▶ PROBLEM:
Among the lines of data below, reproduce only those from the one with "- ✅ Knowledge graph (NetworkX)" through the one with "### Scalability Analysis", exactly as they stand, both ends included.

▶ RECORD EXCERPTS:
+---+

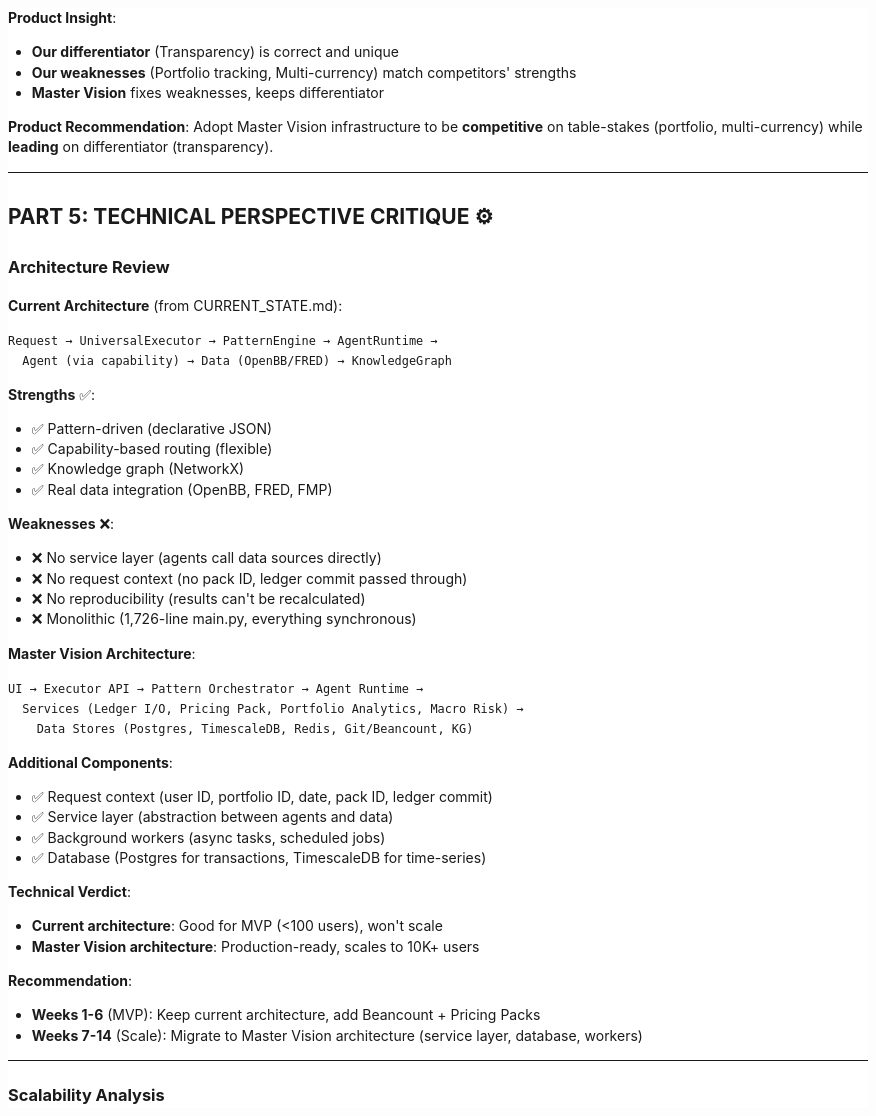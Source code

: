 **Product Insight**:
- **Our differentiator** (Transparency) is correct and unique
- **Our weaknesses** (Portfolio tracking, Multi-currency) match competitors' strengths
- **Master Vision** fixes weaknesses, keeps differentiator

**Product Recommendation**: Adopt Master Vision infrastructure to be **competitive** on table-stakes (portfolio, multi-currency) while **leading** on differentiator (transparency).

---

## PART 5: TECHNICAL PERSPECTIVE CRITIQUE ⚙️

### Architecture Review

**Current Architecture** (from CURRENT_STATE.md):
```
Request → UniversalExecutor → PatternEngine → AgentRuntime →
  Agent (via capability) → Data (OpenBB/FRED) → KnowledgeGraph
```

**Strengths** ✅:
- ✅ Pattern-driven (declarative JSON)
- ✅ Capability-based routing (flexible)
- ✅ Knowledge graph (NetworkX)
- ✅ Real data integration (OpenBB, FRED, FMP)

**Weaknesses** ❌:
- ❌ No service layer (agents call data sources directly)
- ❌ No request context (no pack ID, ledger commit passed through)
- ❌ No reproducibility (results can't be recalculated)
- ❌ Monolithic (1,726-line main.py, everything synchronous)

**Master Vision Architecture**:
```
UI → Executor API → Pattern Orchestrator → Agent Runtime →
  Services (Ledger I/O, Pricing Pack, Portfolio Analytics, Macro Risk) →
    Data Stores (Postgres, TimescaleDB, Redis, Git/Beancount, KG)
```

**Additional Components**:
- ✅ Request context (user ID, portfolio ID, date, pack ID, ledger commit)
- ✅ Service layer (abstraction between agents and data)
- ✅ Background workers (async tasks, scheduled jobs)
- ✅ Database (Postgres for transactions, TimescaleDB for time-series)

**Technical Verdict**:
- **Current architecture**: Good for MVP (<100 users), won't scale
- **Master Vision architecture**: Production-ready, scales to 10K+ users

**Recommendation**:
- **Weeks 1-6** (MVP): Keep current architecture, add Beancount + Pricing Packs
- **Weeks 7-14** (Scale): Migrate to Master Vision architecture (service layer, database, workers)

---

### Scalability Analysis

+---+

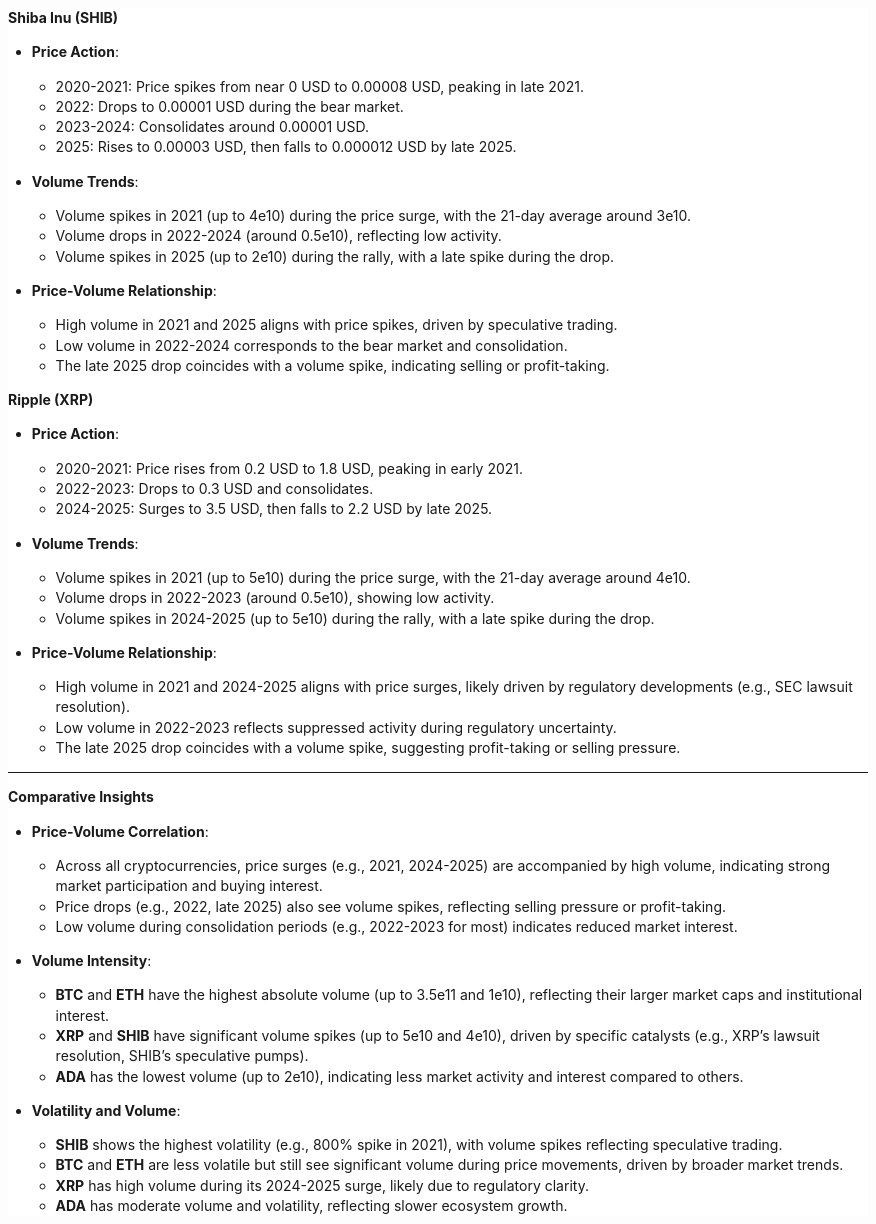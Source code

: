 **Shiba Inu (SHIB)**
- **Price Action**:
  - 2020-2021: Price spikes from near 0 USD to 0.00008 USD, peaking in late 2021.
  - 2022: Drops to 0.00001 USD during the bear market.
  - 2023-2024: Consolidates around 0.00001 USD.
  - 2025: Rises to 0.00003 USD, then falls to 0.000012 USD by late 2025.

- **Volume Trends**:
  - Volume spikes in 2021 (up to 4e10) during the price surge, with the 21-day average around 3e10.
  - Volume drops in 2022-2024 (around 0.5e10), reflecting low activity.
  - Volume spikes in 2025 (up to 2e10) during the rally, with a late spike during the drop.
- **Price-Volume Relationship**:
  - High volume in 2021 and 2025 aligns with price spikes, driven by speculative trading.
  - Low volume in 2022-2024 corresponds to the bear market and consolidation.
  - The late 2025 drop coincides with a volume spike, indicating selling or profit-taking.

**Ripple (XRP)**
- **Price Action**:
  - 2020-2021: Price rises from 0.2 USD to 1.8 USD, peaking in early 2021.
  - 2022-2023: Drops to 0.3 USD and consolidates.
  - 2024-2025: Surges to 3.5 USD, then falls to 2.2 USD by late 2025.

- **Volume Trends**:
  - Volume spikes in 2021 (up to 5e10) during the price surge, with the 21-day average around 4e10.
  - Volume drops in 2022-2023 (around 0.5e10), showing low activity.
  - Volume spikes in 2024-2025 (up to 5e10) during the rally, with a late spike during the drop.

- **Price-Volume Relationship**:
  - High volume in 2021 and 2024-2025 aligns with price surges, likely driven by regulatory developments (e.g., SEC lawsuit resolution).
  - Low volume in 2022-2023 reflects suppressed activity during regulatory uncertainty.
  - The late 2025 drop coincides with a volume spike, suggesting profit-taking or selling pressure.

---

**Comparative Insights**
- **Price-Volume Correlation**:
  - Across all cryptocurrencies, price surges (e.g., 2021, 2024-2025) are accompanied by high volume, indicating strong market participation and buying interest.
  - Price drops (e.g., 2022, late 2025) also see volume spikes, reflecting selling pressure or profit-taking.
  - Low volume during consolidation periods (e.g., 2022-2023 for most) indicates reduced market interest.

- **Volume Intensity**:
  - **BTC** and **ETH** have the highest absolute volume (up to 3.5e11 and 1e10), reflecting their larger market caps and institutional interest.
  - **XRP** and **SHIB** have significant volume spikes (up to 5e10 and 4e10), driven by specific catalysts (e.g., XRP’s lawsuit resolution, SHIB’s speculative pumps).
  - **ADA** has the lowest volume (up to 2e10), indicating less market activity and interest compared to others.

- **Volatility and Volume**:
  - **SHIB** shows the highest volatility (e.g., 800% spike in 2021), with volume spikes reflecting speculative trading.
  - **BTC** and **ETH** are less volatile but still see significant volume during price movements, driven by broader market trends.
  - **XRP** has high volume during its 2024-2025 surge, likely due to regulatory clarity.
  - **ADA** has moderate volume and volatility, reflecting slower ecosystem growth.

+---+

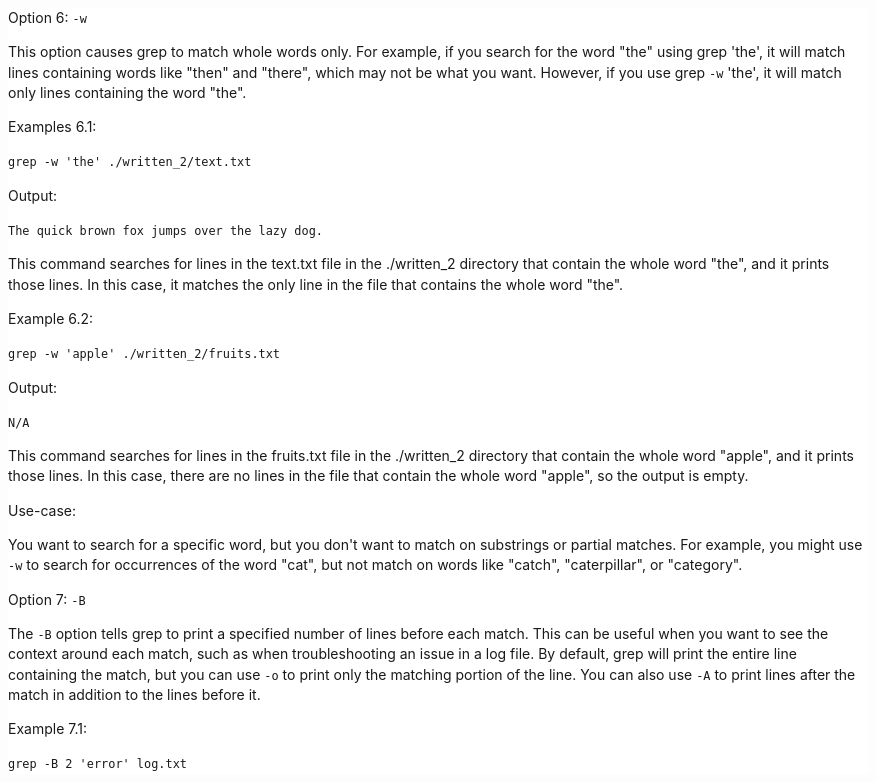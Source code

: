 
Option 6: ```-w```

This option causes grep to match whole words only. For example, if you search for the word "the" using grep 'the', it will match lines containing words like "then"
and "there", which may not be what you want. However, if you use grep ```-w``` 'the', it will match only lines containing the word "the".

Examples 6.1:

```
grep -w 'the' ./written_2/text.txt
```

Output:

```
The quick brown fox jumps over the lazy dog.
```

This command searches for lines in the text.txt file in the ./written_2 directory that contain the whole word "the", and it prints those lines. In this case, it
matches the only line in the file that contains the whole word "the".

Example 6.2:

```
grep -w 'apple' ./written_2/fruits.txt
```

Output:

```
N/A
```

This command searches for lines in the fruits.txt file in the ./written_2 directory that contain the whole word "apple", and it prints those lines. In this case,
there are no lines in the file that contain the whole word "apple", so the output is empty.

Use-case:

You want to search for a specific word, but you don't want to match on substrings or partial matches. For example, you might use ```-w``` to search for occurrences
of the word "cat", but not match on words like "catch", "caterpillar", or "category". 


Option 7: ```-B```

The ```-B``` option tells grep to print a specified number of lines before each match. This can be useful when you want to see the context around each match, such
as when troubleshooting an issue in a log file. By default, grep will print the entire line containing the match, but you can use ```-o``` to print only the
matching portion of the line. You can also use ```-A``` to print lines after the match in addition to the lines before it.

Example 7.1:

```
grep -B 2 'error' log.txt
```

+---+

▶ TASK RESULT:
- ✅ Knowledge graph (NetworkX)
- ✅ Real data integration (OpenBB, FRED, FMP)

**Weaknesses** ❌:
- ❌ No service layer (agents call data sources directly)
- ❌ No request context (no pack ID, ledger commit passed through)
- ❌ No reproducibility (results can't be recalculated)
- ❌ Monolithic (1,726-line main.py, everything synchronous)

**Master Vision Architecture**:
```
UI → Executor API → Pattern Orchestrator → Agent Runtime →
  Services (Ledger I/O, Pricing Pack, Portfolio Analytics, Macro Risk) →
    Data Stores (Postgres, TimescaleDB, Redis, Git/Beancount, KG)
```

**Additional Components**:
- ✅ Request context (user ID, portfolio ID, date, pack ID, ledger commit)
- ✅ Service layer (abstraction between agents and data)
- ✅ Background workers (async tasks, scheduled jobs)
- ✅ Database (Postgres for transactions, TimescaleDB for time-series)

**Technical Verdict**:
- **Current architecture**: Good for MVP (<100 users), won't scale
- **Master Vision architecture**: Production-ready, scales to 10K+ users

**Recommendation**:
- **Weeks 1-6** (MVP): Keep current architecture, add Beancount + Pricing Packs
- **Weeks 7-14** (Scale): Migrate to Master Vision architecture (service layer, database, workers)

---

### Scalability Analysis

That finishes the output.